I film? Servono per uccidere la noia o rinviarla. Fatto questo, l'arte è superflua

Mariarosa Mancuso

Nella raccolta di recensioni "Perché non ci vado più", lo sceneggiatore e scrittore Ennio Flaiano torna alle origini del cinema. "La sua crisi nasce nel preciso momento in cui, da invenzione ottica, accenna a diventare arte o filosofia”

Nel 1970 Ennio Flaiano intitola un suo articolo “Perché non ci vado più”. Sottinteso, al cinema. Oggi è tutto un “grazie no, magari un’altra volta”, i biglietti venduti calano, con la scusa delle giornate frenetiche della babysitter o dell’auto da parcheggiare è tanto più comodo stare a casa. A smanettare sulle piattaforme: davanti all’offerta smisurata può passare una serata prima di trovare la perla nella spazzatura. Ma nel 1970 no. Alla televisione di stato i film erano pochi, i canali privati (che poi avrebbero rallegrato il nostro videoregistratore) ancora dovevano nascere, per non parlare delle piattaforme. E il cinema era giovane, rispetto ai libri o al teatro. Ennio Flaiano aveva lavorato parecchio come sceneggiatore – per Federico Fellini, per Alessandro Blasetti, per Alberto Lattuada, per Mario Soldati, per Mario Monicelli, per Pietro Germi. I rapporti con i registi non erano sempre facili, era considerato un mestiere di “servizio”: in viaggio per l’Oscar toccava la seconda classe. Qui parla da spettatore, da cronista e da recensore, di film dal 1939. “Perché non ci vado più” chiude la raccolta a cura di Anna Longoni, da Adelphi con il titolo: “Chiuso per noia”.

 

Lo sentiamo subito anima gemella. Frequentare i festival ormai qualche entusiasmo lo spegne, invece di accenderlo come succedeva fino a pochi anni fa. L’idea che qualcuno si sia annoiato prima di noi, soprattutto guardando i film italiani, fa sentire meno isolati. E meno prevenuti – ma non è compito del critico spingere il prodotto locale. Nel 1939 Ennio Flaiano aveva iniziato con la rubrica “Nuovi film” sul Mondo di Mario Pannunzio. Su quelle pagine ritornerà dopo dieci anni e molte collaborazioni con varie testate L’articolo sulla crisi del cinema, uscito nel 1970, sta accanto a un articolo su “2001: Odissea nello spazio” di Stanley Kubrick e a un ricordo di Totò.

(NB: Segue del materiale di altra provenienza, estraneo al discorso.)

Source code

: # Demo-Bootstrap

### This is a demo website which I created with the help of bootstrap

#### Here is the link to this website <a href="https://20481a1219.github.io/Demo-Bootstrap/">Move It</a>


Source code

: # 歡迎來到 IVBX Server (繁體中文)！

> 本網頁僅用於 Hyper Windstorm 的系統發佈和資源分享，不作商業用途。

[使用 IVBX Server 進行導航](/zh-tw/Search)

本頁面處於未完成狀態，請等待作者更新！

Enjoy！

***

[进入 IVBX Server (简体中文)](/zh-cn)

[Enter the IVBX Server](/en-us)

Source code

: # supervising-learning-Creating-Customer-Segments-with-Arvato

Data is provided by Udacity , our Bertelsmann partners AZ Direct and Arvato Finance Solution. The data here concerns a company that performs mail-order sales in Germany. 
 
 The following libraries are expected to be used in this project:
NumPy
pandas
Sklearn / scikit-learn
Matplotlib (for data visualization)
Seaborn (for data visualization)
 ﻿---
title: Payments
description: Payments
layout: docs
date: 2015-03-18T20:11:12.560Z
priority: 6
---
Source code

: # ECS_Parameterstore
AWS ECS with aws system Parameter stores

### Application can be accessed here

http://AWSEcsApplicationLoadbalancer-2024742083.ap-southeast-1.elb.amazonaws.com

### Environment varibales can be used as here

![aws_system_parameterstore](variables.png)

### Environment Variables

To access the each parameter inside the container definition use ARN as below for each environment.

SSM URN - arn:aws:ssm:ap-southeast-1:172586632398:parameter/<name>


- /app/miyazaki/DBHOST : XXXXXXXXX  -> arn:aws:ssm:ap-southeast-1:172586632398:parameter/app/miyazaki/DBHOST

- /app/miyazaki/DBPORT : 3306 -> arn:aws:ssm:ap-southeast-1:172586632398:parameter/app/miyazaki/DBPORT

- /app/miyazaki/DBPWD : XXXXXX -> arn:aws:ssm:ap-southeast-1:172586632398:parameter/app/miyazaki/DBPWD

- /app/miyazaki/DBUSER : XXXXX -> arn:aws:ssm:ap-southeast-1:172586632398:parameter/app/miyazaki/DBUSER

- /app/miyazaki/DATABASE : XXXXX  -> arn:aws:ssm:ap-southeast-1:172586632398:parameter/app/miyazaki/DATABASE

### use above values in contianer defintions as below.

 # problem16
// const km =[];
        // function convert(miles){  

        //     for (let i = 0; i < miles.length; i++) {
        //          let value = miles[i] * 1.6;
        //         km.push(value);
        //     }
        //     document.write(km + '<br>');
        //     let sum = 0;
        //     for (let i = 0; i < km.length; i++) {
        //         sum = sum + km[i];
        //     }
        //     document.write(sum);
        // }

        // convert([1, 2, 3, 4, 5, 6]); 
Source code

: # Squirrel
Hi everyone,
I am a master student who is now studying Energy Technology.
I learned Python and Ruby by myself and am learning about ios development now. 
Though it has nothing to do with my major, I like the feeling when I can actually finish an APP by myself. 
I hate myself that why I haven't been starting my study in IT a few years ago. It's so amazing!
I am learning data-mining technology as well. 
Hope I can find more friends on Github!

Gli scrivevano i dialoghi un’ora prima di cominciare a girare, e il principe attore “un minuto dopo era pronto a dire nel migliore dei modi le povere cose da noi scritte”. Il film era diretto da Roberto Rossellini, titolo “Dov’è la libertà”, Totò e Flaiano fecero amicizia, s’intende “nei limiti delle nostre due timidezze”.

 

Serviva un po’ di contorno, se no davvero sembra che siamo prevenuti verso il cinema tricolore. Ennio Flaiano elenca una serie di difetti e di impicci che i registi e i produttori (per non parlare degli sceneggiatori che lavorano dietro le quinte) si sono trascinati dagli anni Trenta a oggi. Torna alle origini, a quando gli spettatori andavano al cinema per la meraviglia delle figure in movimento. Non per i divi, non per i registi e neppure per i critici dei quotidiani. Scrive: “La crisi del cinema nasce nel preciso momento in cui il cinema, da invenzione ottica, accenna a diventare arte o filosofia”.

 

La macchina da presa conosce tutto di un attore, sostiene. E aggiunge: “Purtroppo molti nostri attori hanno modeste letture, modestissimi vizi, e immodeste ambizioni di genere economico”. Flaiano subito chiarisce, per chi lo accusa di avere troppe pretese: “Non è nostro difetto d’essere esigenti: se vediamo un filo d’intelligenza e di sincerità lo seguiamo come Teseo”. A volte è spietato: “Altro piccolo difetto dei nuovi film comici – già che ci siamo vuotiamo il sacco: presuppongono, di regola, un pubblico eccessivamente tardo di comprendonio”. Capita che le commedie siano ambientate nella verde Ungheria dell’Agro Romano. Le attrici si dividono in quelle che recitano e quelle che ingrassano. Morale della favola: i film servono per uccidere la noia o almeno per rinviarla. Soddisfatta questa condizione, l’arte è superflua.